Prompt
Among the lines of the data, copy those that hold "APIs".

Source data
-----
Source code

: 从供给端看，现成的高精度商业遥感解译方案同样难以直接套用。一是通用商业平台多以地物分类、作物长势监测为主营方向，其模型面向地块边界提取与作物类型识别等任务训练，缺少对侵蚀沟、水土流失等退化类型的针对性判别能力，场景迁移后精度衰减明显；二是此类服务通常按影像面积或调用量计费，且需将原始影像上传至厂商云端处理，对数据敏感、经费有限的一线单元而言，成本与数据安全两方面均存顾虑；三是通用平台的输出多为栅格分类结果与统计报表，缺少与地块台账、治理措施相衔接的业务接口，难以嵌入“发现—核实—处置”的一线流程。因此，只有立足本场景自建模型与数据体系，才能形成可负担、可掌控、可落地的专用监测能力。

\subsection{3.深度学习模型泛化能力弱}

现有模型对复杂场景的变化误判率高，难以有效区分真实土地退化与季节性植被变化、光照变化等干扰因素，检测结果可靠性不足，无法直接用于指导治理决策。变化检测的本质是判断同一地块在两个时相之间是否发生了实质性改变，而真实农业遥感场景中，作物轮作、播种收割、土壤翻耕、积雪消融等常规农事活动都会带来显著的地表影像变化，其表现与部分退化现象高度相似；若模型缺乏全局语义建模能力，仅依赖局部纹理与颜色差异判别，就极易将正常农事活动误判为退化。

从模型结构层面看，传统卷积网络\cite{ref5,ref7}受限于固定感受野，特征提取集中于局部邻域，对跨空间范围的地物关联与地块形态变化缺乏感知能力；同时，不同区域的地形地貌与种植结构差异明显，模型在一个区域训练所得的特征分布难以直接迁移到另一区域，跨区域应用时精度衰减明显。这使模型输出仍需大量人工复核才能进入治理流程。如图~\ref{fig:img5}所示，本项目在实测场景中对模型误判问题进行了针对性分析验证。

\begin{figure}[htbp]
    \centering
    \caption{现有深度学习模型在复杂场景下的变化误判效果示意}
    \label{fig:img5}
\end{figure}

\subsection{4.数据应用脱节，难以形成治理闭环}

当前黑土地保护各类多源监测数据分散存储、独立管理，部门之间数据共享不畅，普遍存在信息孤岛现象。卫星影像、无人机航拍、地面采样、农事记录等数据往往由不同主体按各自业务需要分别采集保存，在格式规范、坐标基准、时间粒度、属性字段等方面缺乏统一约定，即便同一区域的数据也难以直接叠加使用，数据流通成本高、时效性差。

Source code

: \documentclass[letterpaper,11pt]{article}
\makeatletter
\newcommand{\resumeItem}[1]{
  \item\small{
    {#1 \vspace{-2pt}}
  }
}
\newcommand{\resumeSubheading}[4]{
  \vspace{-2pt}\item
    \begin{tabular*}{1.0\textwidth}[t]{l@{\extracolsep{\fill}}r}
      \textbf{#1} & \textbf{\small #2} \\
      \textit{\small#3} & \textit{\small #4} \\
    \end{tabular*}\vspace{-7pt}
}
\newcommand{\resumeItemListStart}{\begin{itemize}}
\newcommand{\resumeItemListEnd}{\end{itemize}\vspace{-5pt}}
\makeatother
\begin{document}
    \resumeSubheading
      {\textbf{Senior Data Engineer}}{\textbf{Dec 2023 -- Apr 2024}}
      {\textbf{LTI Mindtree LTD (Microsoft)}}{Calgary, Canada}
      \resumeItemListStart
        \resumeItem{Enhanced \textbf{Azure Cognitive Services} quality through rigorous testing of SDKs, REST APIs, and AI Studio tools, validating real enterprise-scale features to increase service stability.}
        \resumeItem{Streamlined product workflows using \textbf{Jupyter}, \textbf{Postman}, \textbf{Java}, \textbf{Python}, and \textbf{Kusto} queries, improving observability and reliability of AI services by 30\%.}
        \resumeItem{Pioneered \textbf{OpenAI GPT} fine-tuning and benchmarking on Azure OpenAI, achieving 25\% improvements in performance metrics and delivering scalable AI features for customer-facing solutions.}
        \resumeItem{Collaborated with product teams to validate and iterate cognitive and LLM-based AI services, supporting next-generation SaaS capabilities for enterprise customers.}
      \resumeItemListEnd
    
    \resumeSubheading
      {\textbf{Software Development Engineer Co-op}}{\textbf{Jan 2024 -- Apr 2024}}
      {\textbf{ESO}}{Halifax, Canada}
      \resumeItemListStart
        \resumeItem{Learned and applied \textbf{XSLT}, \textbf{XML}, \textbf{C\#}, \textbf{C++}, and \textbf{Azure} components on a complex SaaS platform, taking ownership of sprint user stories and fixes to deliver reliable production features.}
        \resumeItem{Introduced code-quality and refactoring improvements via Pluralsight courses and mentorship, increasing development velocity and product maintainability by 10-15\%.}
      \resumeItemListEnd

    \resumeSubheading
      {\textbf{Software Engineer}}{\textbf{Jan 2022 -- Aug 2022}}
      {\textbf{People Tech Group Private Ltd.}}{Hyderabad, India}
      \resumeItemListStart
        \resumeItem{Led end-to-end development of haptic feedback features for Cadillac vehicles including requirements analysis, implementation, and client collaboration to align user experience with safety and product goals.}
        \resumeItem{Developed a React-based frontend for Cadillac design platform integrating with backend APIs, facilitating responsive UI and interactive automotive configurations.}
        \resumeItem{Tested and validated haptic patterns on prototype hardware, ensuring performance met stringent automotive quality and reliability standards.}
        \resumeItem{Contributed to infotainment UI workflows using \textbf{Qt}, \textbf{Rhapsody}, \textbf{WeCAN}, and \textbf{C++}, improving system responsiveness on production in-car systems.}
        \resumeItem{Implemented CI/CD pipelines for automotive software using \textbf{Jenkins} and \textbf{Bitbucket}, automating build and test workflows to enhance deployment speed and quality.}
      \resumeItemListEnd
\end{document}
-----
Task result
        \resumeItem{Enhanced \textbf{Azure Cognitive Services} quality through rigorous testing of SDKs, REST APIs, and AI Studio tools, validating real enterprise-scale features to increase service stability.}
        \resumeItem{Developed a React-based frontend for Cadillac design platform integrating with backend APIs, facilitating responsive UI and interactive automotive configurations.}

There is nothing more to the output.